Crouching Youth by Winifred Turner at The Victoria and Albert Museum in London

In this episode, we’ll be taking a closer look at Crouching Youth by Winifred Turner at The Victoria and Albert Museum in London. Welcome to Art, Culture & Books with me, Anthony King.

This 1934 bronze was inspired by one of our channel favourites, Ivan Mestrovic whom we’ve become quite accustomed to, and consequently, I am quite sure that you will notice that the Victoria and Albert Museum made an error in their description of this piece. Have a look and see if you can work it out! It relates to his place of birth. I spoke with the museum who told me that they would be happy to correct it, which means that the next time you go and see this it’ll probably have a newly updated description. We all make mistakes and it’s so rare which the great institutions that it’s quite exciting to find one! If you’re a channel regular you will know that we’ve found them at the National Portrait Gallery London all the way to Aberdeen Art Gallery, Scotland! Even Art, Culture and Books is not immune to the very rare mistake!

This bronze sculpture displays a rich, dark green patination. Winifred Turner, the daughter of the renowned sculptor Alfred Turner (28 May 1874 – 18 March 1940), known for his impactful public monuments, such as statue of Queen Victoria, installations in London’s Fishmonger’s Hall, and numerous war memorials across the UK. This piece was donated to the V&A by her sister Jessica, Crouching Youth was also joined by a piece from their father, Mother and Child.
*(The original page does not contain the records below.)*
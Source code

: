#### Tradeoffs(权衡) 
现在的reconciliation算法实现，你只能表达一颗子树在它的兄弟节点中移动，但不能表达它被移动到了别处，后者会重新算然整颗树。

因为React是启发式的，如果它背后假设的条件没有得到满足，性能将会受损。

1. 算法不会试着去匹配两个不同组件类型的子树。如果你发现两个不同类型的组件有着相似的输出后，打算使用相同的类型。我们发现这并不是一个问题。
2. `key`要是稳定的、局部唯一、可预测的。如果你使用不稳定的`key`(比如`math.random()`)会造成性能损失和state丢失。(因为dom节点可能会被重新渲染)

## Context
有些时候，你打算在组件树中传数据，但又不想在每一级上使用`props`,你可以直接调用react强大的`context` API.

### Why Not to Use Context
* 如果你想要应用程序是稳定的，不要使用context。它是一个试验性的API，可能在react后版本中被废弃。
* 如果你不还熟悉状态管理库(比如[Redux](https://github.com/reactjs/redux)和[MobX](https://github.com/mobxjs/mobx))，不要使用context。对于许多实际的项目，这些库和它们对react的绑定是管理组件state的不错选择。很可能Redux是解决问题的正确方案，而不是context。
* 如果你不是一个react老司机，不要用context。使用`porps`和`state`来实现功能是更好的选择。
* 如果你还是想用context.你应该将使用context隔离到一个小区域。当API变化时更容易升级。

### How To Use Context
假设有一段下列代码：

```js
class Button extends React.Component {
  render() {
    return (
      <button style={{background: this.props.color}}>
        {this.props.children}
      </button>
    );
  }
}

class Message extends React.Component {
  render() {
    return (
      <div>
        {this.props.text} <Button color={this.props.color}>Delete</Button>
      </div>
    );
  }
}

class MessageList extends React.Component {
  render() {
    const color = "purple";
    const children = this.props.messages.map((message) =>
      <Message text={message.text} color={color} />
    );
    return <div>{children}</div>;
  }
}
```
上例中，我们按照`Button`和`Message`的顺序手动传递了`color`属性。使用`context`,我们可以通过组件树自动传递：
The artistry of this highly stylized figure mirrors Turner’s fascination with ancient sculpture and her deep passion for dance. With a green patina and a smooth surface, the bronze subtly captures the contours of the youthful male form. Distinguishing herself from her father, Winifred Turner specialized in modelling, while Alfred Turner was known for his work in stone. Her artistic journey led her to the Royal Academy Schools in London from 1924 to 1929. Recognizing her contributions, she was elected Fellow and Associate of the Royal Society of British Sculptors in 1930 and exhibited the Royal Academy from 1924 to 1962.